In patients with a clear seizure focus we also found that average eigenvector centrality was higher in the hemisphere of the seizure focus (Figure 6). Eigenvector centrality is a measure of node importance and in the context of epilepsy surgery, it has been shown to serve a useful marker for the identification of network hubs and brain regions responsible for seizure generation [33,34]. In addition, Coito et al. 2015 [39] studied directed connectivity in patients with left and right temporal lobe epilepsy and found different patterns of time-varying connectivity between the two groups as well as the concordance of the highest outflow region with the epileptogenic zone.

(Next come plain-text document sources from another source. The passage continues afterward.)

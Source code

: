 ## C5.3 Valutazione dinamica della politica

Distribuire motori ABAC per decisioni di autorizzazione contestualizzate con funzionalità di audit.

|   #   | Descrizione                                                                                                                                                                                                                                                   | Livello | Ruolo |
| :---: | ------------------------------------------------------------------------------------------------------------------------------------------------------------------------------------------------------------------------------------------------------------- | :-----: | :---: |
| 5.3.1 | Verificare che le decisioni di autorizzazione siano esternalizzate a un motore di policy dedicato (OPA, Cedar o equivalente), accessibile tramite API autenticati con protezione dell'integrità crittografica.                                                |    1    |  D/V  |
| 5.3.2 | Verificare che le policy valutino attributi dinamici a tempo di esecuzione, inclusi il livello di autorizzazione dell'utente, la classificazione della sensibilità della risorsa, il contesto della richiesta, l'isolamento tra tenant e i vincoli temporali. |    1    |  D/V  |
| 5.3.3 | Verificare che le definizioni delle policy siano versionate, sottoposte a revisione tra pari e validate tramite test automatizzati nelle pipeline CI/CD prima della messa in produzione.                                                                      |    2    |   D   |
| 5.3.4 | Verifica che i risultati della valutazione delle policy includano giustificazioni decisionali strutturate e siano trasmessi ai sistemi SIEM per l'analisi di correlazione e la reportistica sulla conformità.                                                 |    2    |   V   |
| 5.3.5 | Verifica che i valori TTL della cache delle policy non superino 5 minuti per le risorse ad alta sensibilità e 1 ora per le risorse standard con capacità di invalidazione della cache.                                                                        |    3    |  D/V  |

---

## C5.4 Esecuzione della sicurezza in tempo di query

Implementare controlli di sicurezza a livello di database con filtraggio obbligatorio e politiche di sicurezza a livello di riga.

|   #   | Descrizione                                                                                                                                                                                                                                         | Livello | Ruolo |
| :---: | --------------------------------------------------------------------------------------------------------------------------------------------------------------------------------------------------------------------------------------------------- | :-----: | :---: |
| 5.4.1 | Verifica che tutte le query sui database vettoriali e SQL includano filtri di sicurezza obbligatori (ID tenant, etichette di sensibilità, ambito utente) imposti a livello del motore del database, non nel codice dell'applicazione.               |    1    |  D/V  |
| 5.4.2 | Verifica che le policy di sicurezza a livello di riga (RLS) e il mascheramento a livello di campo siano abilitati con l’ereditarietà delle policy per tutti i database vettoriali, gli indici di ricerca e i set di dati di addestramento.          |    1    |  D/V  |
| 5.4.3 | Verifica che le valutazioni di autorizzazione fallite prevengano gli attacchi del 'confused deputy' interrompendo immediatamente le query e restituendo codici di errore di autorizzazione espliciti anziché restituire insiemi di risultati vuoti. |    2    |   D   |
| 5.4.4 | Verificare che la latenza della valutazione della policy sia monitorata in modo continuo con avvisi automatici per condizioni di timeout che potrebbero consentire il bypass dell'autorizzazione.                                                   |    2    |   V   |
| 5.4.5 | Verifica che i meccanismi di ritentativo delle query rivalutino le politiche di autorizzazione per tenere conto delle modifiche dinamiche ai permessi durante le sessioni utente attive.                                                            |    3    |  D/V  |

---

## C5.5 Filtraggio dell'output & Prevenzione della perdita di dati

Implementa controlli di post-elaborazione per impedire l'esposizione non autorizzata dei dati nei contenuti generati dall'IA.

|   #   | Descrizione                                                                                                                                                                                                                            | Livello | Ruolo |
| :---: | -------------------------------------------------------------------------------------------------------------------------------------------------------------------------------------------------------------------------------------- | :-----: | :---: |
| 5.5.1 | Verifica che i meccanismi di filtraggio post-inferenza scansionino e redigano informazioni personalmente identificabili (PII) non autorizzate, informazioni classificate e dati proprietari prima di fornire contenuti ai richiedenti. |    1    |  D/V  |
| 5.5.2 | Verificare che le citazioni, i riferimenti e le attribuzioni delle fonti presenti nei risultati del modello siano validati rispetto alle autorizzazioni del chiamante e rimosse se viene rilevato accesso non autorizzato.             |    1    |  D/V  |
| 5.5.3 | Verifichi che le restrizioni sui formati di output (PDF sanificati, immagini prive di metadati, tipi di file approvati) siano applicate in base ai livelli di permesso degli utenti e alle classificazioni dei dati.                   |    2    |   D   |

Considering that the EEG acquisition occurred simultaneously with an ECG acquisition we also investigated the multiday temporal evolution of heart rate and heart rate variability metrics. We quantified the heart rate variability using the root mean square of the successive difference of R-peaks (RMSSD). Previous studies have shown that RMSSD correlates with ECG frequency metrics, and it is a reliable metric even in ultra short-term ECG recordings [26,27]. We found that the HR and HRV have a strong periodicity of around 24 h (Figure 3). This is in line with recent work from Karoly et al. [40] and Gregg et al. [41] that used wearable devices to investigate heart rate cycles in people with epilepsy and found the presence of circadian and multiday cycles. In addition, we found that in 4 out of 9 participants the HR distribution of the day before the seizure was statistically significantly larger (3 participants) or smaller (1 participant) compared to the distributions of all previous days. In one out of 9 participants (KCL 4) the HR distributions of the two last days before the seizure occurrence was similar, but statistically significantly larger than the HR distribution of the previous day. The corresponding heart rate variability (HRV) distributions were qualitatively similar to the HR distributions however with opposite trend (Figure S19).

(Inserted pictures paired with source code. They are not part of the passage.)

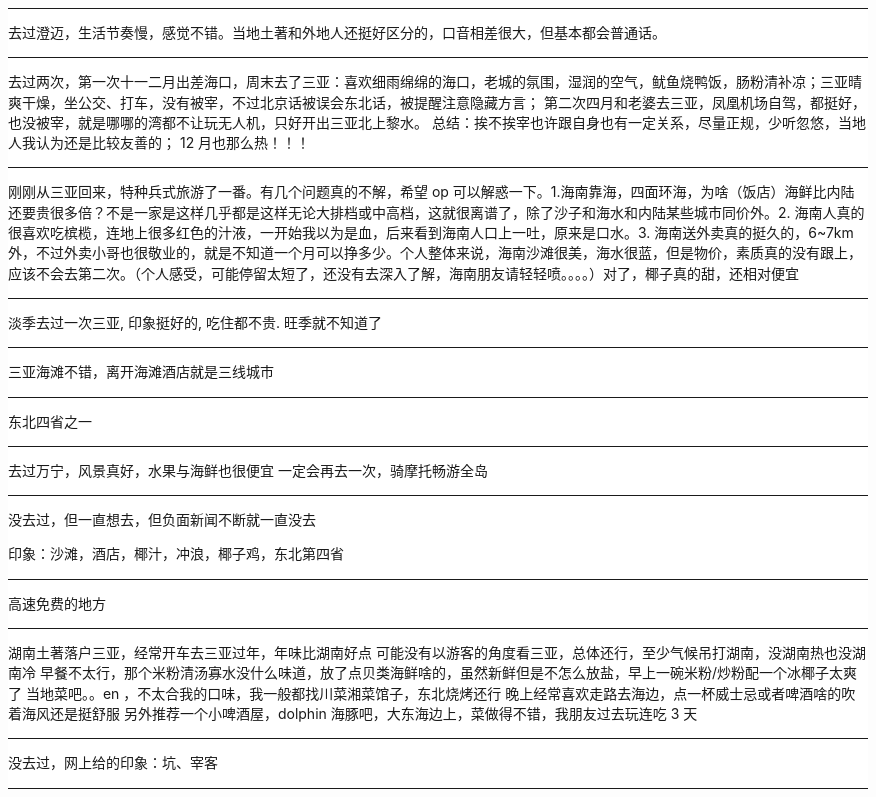 ---------------------------------------------------

去过澄迈，生活节奏慢，感觉不错。当地土著和外地人还挺好区分的，口音相差很大，但基本都会普通话。

---------------------------------------------------

去过两次，第一次十一二月出差海口，周末去了三亚：喜欢细雨绵绵的海口，老城的氛围，湿润的空气，鱿鱼烧鸭饭，肠粉清补凉；三亚晴爽干燥，坐公交、打车，没有被宰，不过北京话被误会东北话，被提醒注意隐藏方言；
第二次四月和老婆去三亚，凤凰机场自驾，都挺好，也没被宰，就是哪哪的湾都不让玩无人机，只好开出三亚北上黎水。
总结：挨不挨宰也许跟自身也有一定关系，尽量正规，少听忽悠，当地人我认为还是比较友善的； 12 月也那么热！！！

---------------------------------------------------

刚刚从三亚回来，特种兵式旅游了一番。有几个问题真的不解，希望 op 可以解惑一下。1.海南靠海，四面环海，为啥（饭店）海鲜比内陆还要贵很多倍？不是一家是这样几乎都是这样无论大排档或中高档，这就很离谱了，除了沙子和海水和内陆某些城市同价外。2. 海南人真的很喜欢吃槟榄，连地上很多红色的汁液，一开始我以为是血，后来看到海南人口上一吐，原来是口水。3. 海南送外卖真的挺久的，6~7km 外，不过外卖小哥也很敬业的，就是不知道一个月可以挣多少。个人整体来说，海南沙滩很美，海水很蓝，但是物价，素质真的没有跟上，应该不会去第二次。（个人感受，可能停留太短了，还没有去深入了解，海南朋友请轻轻喷。。。。）对了，椰子真的甜，还相对便宜

---------------------------------------------------

淡季去过一次三亚, 印象挺好的, 吃住都不贵. 旺季就不知道了

---------------------------------------------------

三亚海滩不错，离开海滩酒店就是三线城市

---------------------------------------------------

东北四省之一

---------------------------------------------------

去过万宁，风景真好，水果与海鲜也很便宜
一定会再去一次，骑摩托畅游全岛

---------------------------------------------------

没去过，但一直想去，但负面新闻不断就一直没去

印象：沙滩，酒店，椰汁，冲浪，椰子鸡，东北第四省

---------------------------------------------------

高速免费的地方

---------------------------------------------------

湖南土著落户三亚，经常开车去三亚过年，年味比湖南好点
可能没有以游客的角度看三亚，总体还行，至少气候吊打湖南，没湖南热也没湖南冷
早餐不太行，那个米粉清汤寡水没什么味道，放了点贝类海鲜啥的，虽然新鲜但是不怎么放盐，早上一碗米粉/炒粉配一个冰椰子太爽了
当地菜吧。。en ，不太合我的口味，我一般都找川菜湘菜馆子，东北烧烤还行
晚上经常喜欢走路去海边，点一杯威士忌或者啤酒啥的吹着海风还是挺舒服
另外推荐一个小啤酒屋，dolphin 海豚吧，大东海边上，菜做得不错，我朋友过去玩连吃 3 天

---------------------------------------------------

没去过，网上给的印象：坑、宰客

---------------------------------------------------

Our findings should be interpreted by taking into account the study′s limitations. First, the study participants were under combination therapy with two or more antiepileptic drugs (AEDs) and during their stay in the EMU there was an ongoing change in the AEDs in a patient specific manner (see Table S2). In addition, the analysed cohort was small and hence further studies are needed to extend and validate our findings.

In conclusion, the findings of this study suggest that multiday brain network metrics computed from EEG recordings could potentially be used to characterize brain network changes that occur prior to seizures. In addition, they show promise as potential biomarkers for the estimation of seizure risk and their incorporation in the study pipelines for long-term wearable EEG mobile monitoring for epilepsy forecasting and management.